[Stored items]

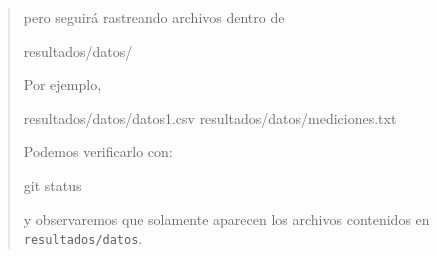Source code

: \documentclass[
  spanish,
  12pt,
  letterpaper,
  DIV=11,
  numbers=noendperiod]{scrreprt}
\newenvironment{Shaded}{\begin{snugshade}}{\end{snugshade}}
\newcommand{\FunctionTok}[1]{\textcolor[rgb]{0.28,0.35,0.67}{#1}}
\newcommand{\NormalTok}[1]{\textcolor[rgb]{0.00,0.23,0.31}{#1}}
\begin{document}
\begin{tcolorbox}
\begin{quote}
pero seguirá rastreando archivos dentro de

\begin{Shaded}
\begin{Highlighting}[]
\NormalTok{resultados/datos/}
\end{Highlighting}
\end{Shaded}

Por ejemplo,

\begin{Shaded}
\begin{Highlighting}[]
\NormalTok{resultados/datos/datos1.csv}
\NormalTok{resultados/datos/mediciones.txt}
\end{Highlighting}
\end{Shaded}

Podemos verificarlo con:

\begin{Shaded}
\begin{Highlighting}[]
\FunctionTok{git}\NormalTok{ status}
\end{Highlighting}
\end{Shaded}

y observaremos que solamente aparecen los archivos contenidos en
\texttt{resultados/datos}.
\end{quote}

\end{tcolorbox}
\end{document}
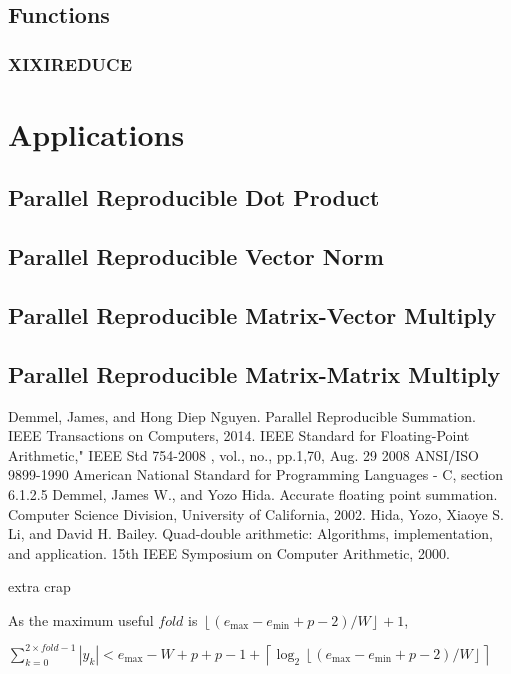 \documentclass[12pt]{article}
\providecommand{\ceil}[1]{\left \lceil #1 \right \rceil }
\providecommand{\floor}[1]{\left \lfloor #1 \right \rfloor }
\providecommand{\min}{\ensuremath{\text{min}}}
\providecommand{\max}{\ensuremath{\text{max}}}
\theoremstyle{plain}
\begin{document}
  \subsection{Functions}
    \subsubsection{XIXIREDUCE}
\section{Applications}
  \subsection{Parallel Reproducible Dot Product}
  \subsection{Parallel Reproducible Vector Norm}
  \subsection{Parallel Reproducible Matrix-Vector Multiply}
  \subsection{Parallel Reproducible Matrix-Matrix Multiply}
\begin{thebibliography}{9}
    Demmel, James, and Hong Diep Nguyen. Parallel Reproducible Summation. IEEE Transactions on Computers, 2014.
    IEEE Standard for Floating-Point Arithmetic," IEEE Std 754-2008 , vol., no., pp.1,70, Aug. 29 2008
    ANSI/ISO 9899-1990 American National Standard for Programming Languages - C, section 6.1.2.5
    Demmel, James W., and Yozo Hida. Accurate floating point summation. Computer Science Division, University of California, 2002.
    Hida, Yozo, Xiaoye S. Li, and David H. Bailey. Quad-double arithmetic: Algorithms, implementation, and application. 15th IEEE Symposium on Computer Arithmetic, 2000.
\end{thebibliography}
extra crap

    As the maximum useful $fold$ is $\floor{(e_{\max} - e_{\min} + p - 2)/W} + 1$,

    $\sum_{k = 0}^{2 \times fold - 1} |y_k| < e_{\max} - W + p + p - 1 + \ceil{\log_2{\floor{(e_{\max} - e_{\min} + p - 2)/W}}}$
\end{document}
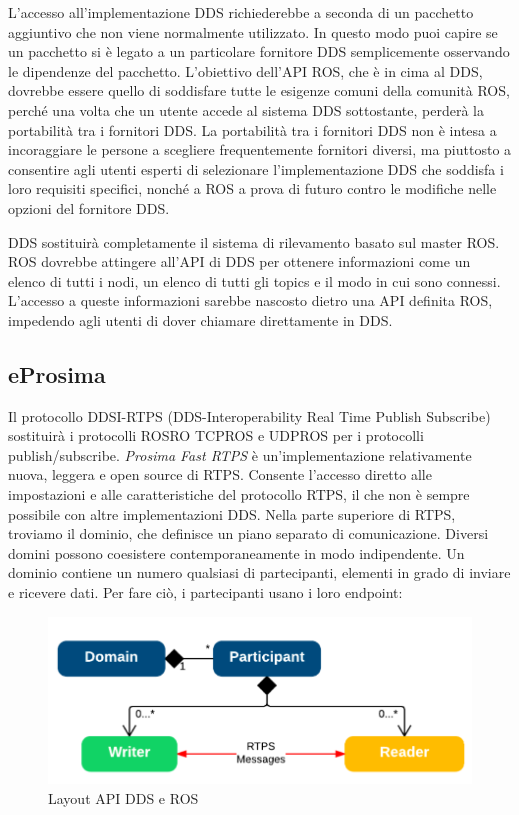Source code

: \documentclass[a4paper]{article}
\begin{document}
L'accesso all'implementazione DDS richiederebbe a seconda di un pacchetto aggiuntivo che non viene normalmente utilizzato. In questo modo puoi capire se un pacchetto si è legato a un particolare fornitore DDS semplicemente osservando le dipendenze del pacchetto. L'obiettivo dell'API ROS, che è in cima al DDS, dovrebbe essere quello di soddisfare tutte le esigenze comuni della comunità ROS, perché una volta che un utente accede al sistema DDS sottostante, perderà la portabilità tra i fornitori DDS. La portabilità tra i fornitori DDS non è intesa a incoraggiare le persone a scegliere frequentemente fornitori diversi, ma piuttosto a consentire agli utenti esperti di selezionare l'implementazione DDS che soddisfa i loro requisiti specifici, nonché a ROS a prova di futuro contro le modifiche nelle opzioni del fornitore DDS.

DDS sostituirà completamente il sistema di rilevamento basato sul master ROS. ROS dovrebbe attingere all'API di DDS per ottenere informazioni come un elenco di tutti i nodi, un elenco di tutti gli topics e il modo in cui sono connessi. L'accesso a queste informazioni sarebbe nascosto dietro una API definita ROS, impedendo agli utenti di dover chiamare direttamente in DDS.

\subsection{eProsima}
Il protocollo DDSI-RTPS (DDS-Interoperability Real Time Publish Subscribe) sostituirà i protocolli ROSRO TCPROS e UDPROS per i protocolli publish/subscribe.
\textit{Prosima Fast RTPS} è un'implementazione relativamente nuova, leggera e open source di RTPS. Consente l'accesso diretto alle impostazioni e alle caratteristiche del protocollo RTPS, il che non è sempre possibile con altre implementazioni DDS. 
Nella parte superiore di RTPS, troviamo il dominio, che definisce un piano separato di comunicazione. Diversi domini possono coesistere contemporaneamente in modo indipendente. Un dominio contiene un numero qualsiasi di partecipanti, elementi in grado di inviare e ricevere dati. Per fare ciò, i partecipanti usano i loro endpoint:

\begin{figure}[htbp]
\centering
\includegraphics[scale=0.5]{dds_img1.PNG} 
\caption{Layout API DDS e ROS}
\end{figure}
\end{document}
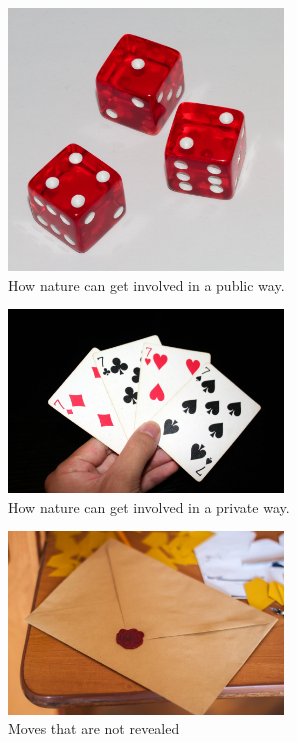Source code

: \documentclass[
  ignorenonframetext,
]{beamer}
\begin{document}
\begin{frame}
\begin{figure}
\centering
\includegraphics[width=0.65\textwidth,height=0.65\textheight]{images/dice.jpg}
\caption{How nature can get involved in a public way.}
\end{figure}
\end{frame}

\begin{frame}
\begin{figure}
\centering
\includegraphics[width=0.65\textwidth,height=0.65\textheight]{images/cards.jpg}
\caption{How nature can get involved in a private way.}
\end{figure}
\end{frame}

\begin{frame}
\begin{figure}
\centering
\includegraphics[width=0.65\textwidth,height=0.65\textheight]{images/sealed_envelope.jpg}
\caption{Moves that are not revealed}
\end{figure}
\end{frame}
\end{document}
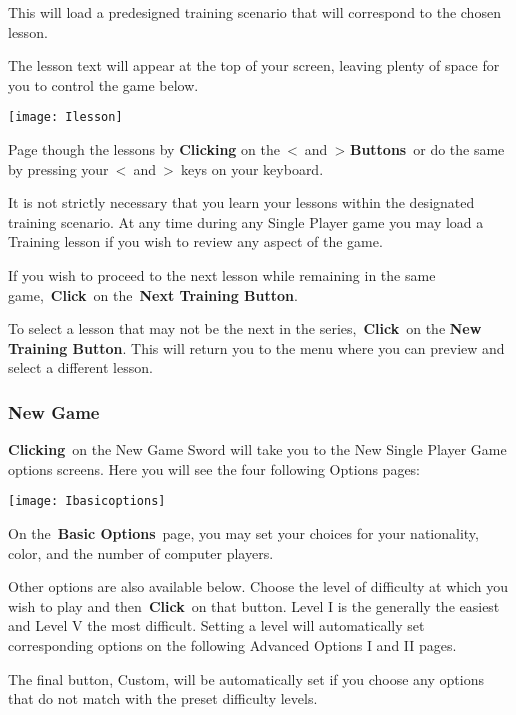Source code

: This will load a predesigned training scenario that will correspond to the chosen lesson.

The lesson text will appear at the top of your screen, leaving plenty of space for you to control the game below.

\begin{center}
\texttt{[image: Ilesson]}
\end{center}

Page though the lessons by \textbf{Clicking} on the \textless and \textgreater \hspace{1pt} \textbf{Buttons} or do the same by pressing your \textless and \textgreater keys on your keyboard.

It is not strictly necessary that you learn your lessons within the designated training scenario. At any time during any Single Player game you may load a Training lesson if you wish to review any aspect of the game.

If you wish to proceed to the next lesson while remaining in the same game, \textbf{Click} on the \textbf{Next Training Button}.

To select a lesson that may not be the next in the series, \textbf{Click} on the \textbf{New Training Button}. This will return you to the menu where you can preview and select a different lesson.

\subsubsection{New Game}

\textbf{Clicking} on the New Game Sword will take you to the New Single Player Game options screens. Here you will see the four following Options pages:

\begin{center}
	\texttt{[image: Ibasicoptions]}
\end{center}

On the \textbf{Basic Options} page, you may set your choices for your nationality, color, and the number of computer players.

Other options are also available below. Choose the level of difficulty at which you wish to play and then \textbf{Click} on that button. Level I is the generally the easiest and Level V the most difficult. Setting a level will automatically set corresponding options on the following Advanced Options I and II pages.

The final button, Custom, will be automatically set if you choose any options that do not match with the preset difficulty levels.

* * *

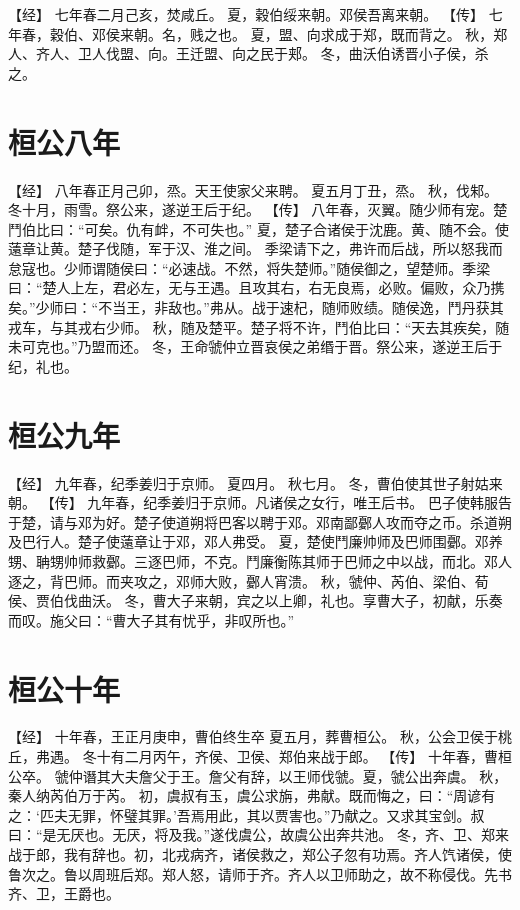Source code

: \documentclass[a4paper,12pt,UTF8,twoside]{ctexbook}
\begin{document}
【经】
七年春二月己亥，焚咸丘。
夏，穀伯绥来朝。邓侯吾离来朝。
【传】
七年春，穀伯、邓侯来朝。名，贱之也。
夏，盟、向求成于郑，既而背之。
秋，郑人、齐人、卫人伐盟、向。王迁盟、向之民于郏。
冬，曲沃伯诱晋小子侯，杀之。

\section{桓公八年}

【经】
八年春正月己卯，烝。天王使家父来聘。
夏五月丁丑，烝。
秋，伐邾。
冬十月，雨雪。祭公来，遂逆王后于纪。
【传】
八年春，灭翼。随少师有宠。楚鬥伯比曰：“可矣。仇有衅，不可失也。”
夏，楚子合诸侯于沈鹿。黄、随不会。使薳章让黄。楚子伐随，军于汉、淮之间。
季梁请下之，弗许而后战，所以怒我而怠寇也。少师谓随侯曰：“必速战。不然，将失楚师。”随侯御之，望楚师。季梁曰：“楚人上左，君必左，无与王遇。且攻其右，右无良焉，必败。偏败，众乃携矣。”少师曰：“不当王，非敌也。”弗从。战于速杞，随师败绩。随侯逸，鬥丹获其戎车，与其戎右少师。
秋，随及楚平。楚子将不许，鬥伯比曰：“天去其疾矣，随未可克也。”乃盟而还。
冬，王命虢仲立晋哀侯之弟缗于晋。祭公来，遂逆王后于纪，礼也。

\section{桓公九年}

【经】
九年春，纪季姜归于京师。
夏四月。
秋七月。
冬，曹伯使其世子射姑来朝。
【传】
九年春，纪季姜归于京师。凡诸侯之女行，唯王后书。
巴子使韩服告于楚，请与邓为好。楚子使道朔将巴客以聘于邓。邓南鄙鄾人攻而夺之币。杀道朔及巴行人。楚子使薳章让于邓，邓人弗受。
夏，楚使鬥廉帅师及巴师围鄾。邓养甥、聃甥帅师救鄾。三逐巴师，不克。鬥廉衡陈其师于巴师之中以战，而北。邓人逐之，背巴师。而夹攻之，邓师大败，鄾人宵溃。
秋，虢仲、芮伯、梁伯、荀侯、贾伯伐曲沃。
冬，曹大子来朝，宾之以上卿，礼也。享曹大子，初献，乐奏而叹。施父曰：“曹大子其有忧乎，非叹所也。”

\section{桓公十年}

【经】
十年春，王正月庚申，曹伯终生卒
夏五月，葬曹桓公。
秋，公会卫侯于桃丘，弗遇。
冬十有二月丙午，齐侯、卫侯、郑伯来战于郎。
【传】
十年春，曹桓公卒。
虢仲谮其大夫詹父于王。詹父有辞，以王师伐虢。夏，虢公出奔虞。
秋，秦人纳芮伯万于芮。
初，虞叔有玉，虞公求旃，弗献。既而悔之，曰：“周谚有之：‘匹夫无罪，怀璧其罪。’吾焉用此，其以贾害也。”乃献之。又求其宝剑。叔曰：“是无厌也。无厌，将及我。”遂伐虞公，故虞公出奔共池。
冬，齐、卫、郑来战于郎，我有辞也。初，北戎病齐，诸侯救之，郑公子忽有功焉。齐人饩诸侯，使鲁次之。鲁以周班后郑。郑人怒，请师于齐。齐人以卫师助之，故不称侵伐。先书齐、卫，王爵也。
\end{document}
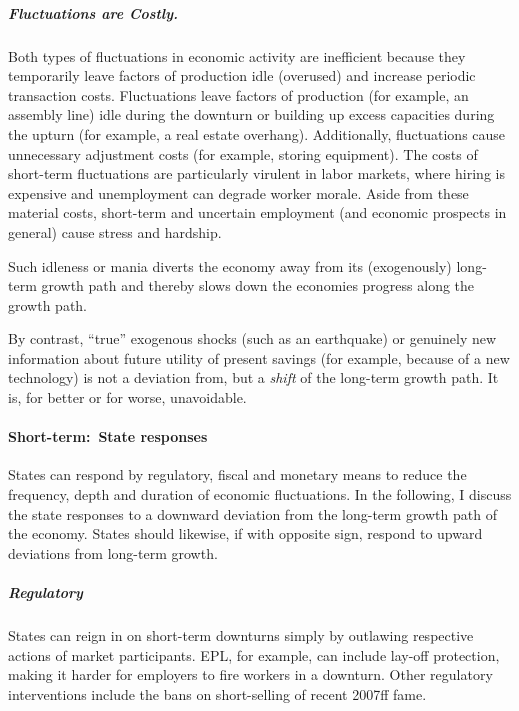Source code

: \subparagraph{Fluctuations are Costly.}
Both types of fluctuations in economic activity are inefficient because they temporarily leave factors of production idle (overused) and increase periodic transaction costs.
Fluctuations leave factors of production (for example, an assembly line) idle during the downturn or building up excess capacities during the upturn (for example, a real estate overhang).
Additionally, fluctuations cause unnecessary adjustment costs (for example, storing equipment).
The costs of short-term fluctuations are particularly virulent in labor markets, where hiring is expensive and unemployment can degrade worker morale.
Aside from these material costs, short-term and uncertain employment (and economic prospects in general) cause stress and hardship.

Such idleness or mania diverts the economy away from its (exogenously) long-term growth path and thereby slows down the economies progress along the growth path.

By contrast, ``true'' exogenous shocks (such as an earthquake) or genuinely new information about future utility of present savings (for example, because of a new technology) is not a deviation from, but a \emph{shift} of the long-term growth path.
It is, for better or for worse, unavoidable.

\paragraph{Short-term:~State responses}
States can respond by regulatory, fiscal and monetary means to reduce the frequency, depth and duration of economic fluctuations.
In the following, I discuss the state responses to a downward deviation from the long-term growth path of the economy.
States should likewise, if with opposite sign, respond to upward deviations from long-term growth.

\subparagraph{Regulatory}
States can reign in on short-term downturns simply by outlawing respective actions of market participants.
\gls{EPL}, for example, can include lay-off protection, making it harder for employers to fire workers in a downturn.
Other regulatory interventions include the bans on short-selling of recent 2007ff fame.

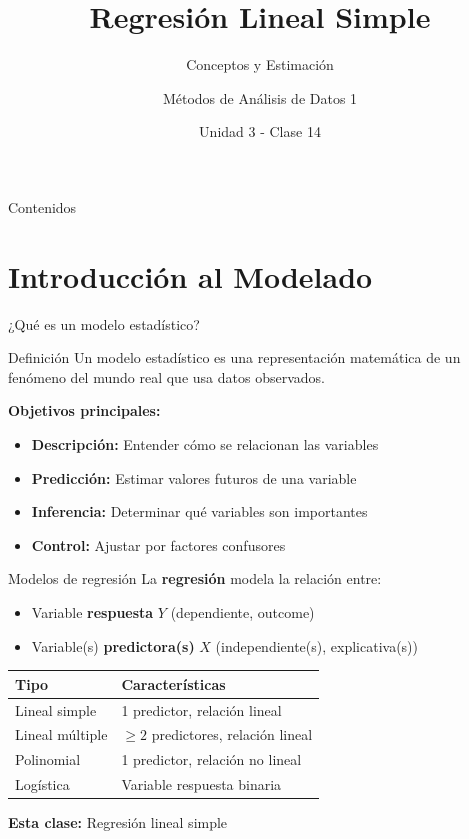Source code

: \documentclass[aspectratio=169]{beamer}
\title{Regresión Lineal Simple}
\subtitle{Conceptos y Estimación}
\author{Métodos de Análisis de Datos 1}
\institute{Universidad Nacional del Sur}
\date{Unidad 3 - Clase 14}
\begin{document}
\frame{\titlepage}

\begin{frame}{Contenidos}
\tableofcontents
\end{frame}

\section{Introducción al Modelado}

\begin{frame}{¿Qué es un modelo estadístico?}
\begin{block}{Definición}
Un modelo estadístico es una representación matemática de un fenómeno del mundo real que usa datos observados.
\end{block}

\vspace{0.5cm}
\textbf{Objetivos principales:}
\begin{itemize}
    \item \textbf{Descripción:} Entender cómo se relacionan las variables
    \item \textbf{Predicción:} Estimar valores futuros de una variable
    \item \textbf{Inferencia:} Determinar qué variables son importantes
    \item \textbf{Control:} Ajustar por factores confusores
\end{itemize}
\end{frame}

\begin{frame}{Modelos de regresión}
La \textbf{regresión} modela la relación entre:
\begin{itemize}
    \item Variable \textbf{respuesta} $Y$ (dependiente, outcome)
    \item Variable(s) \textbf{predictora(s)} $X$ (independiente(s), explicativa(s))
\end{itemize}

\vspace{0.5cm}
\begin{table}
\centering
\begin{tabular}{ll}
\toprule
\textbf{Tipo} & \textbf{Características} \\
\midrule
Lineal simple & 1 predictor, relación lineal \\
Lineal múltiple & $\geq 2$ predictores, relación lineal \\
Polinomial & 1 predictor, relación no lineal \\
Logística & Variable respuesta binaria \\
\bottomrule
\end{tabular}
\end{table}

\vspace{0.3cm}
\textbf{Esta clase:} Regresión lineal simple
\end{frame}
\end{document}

# The problem
Whenever the string "images" turns up in a line above, copy that line out.

# Reply
\includegraphics[width=0.65\textwidth,height=0.65\textheight]{images/dice.jpg}
\includegraphics[width=0.65\textwidth,height=0.65\textheight]{images/cards.jpg}
\includegraphics[width=0.65\textwidth,height=0.65\textheight]{images/sealed_envelope.jpg}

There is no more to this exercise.